(INFORMATION PROVIDED):
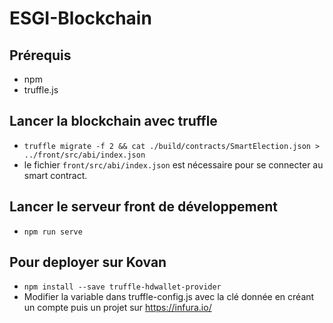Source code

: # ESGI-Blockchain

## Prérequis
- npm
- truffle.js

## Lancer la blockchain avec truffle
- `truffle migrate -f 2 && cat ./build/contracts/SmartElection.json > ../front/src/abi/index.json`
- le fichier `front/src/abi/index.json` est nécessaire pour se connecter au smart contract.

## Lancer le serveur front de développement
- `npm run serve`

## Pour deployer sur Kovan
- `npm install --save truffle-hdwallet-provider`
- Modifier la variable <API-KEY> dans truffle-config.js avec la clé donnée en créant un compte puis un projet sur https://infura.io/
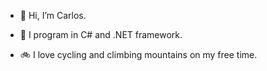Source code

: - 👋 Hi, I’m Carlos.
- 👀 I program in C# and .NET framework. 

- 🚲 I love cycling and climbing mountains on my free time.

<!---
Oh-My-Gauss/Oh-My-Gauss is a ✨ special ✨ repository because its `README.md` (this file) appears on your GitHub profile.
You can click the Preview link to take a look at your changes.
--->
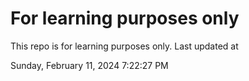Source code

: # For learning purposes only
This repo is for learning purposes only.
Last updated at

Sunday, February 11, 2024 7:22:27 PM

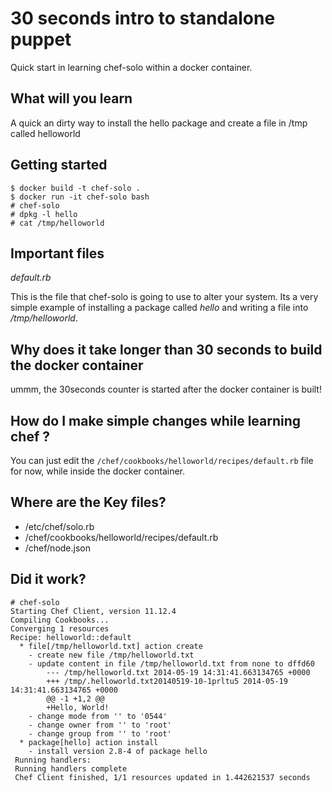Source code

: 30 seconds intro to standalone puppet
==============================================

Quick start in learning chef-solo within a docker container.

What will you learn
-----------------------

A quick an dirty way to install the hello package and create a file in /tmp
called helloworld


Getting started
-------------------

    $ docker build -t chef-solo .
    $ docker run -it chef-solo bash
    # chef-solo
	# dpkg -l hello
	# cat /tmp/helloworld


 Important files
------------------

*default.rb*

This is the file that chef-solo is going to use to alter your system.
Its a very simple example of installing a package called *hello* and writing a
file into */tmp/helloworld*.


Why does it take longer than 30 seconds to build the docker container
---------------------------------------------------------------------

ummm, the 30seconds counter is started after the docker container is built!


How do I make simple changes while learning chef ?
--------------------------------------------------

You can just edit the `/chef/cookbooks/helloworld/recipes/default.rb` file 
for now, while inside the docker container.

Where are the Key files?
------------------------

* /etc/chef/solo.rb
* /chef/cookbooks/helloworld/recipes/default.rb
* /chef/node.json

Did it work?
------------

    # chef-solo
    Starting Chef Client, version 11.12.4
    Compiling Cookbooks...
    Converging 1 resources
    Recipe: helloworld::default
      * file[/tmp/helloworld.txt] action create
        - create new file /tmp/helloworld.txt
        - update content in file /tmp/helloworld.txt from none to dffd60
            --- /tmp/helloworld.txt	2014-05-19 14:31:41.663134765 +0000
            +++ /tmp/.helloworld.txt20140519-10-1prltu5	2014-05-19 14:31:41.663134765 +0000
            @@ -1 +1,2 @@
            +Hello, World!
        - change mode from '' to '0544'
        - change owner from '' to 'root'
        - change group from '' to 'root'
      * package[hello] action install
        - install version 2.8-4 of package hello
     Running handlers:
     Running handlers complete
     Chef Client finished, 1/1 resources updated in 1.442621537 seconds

(DESCRIPTION OF THE TASK): Write out, word for word, the lines from the one containing "- change group from '' to 'root'" through the end of the records, with no other lines.

(WRITTEN SOLUTION):
        - change group from '' to 'root'
      * package[hello] action install
        - install version 2.8-4 of package hello
     Running handlers:
     Running handlers complete
     Chef Client finished, 1/1 resources updated in 1.442621537 seconds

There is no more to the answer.